Atendeu ainda sonolenta. Do outro lado, veio a voz de Daniel, baixa e próxima:

— Já dormiu?

— Não... ainda não.

Ela esfregou os olhos, sentou-se devagar. A voz ganhou clareza aos poucos.

— Por que ligou a essa hora? Já terminou o trabalho?

— Já — Respondeu ele. O tom parecia colado ao ouvido dela, grave, envolvente. — Eu senti sua falta.

— ...

Ayla sentiu o álcool, que já tinha baixado, voltar de uma vez. As orelhas esquentaram.

— Eu também...

As palavras saíram quase num sussurro e se perderam no ar. Com receio de que Daniel continuasse, ela se apressou:

— Hoje eu queria ter jantado com você. Até comprei um monte de coisas, mas como você não estava, acabei nem cozinhando.

— Se eu soubesse que tinha um jantar desses me esperando, não teria ido negociar projeto nenhum — Disse ele, com um leve riso na voz.

— Não — Corrigiu Ayla, suave. — Trabalho é mais importante. O que você quiser comer, a gente ainda vai ter muitas oportunidades.

Como o próprio Daniel costumava dizer, eles tinham muito tempo pela frente.

Ao lembrar disso, um sorriso escapou dos lábios dela.

— Onde você está agora? — Perguntou Daniel de repente.

O corpo dele trazia o frescor úmido da noite. O casaco pendia solto sobre os ombros, a gravata já afrouxada, desenhando um cansaço preguiçoso, contido.

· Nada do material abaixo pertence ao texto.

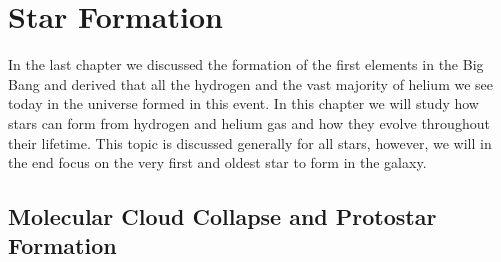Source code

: 
\chapter{Star Formation}\label{sec:star_formation}

In the last chapter we discussed the formation of the first elements in the Big Bang and derived that all the hydrogen and the vast majority of helium we see today in the universe formed in this event. In this chapter we will study how stars can form from hydrogen and helium gas and how they evolve throughout their lifetime. This topic is discussed generally for all stars, however, we will in the end focus on the very first and oldest star to form in the galaxy.

\section{Molecular Cloud Collapse and Protostar Formation}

Mas os olhos, aqueles olhos profundos permaneciam intensos demais, brilhantes como se recolhessem toda a luz das estrelas, impossíveis de ignorar.

— Daniel, como você...

Ao vê-la, os lábios dele se curvaram num sorriso de uma ternura quase perigosa. Toda a rigidez desapareceu naquele instante.

Antes que Ayla terminasse a frase, Daniel deu um passo à frente. O braço envolveu suavemente a cintura dela e, ao puxá-la para junto de si, conduziu-a para dentro.

A porta se fechou em silêncio atrás deles.

Daniel abaixou a cabeça. O queixo descansou no topo da cabeça dela, ainda perfumada. Ele respirou fundo, como se naquele gesto dissipasse todo o cansaço e a saudade acumulados ao longo do dia.

— Eu quis te ver — Murmurou, a voz abafada entre os fios de cabelo dela, carregada de apego e satisfação. — Assim que desci do avião, vim direto para cá. Pensei em te avisar... mas tive medo de te atrapalhar. No fim, o desejo falou mais alto.

Por um instante, Ayla permaneceu imóvel. Então, as mãos subiram e repousaram nas costas dele. O abraço se fechou um pouco mais, silencioso, doce.

— Bobo. — Repreendeu em voz baixa. — Da próxima vez, bate na porta ou liga. Não fica esperando tanto tempo lá fora.